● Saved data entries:

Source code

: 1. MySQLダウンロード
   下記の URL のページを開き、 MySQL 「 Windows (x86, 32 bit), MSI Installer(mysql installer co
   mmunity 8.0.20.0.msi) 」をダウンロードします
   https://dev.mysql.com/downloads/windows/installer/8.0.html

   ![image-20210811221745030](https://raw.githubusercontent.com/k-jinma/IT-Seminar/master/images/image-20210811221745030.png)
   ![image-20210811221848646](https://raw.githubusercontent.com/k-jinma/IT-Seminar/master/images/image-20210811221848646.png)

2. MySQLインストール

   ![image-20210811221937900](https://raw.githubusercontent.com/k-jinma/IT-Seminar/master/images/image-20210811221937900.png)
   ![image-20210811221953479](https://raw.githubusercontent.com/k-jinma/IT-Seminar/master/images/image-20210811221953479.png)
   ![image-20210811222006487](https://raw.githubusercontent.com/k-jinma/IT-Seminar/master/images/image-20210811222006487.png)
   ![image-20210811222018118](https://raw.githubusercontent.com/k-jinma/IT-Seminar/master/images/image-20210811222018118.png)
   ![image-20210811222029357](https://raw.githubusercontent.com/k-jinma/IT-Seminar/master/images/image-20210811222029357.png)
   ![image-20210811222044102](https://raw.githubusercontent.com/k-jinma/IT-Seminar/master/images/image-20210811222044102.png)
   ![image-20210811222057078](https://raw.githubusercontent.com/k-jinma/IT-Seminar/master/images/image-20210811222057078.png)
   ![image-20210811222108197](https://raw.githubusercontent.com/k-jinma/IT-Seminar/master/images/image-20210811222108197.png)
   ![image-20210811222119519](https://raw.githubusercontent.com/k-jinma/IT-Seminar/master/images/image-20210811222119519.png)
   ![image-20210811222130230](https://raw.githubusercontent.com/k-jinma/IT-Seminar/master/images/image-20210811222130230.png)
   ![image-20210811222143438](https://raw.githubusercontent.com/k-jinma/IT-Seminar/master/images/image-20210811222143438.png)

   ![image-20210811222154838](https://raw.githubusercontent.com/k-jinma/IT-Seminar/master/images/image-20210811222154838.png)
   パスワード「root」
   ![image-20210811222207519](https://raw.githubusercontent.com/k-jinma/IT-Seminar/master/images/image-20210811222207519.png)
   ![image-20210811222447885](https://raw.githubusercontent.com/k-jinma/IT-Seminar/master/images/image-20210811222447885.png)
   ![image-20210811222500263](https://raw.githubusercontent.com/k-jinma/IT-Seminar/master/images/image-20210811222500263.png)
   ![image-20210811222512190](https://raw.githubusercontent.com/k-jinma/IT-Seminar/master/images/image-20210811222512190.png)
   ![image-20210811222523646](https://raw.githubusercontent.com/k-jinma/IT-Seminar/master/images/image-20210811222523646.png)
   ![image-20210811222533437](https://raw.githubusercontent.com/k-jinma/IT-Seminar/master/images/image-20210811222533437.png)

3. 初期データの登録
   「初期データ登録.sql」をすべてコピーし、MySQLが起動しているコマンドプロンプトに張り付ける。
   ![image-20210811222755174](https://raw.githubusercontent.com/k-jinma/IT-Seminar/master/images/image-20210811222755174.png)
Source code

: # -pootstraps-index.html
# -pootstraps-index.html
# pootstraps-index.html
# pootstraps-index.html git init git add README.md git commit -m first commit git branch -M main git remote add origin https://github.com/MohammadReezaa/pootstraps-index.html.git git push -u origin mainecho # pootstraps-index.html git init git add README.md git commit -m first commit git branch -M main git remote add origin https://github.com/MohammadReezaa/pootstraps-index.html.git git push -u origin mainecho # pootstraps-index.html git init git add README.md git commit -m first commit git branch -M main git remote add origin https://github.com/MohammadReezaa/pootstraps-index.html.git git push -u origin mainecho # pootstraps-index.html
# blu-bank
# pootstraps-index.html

● What you are asked to do: The lines that mention the word "installer" should be pulled from the records above.

● Solution to this task:
   下記の URL のページを開き、 MySQL 「 Windows (x86, 32 bit), MSI Installer(mysql installer co
   https://dev.mysql.com/downloads/windows/installer/8.0.html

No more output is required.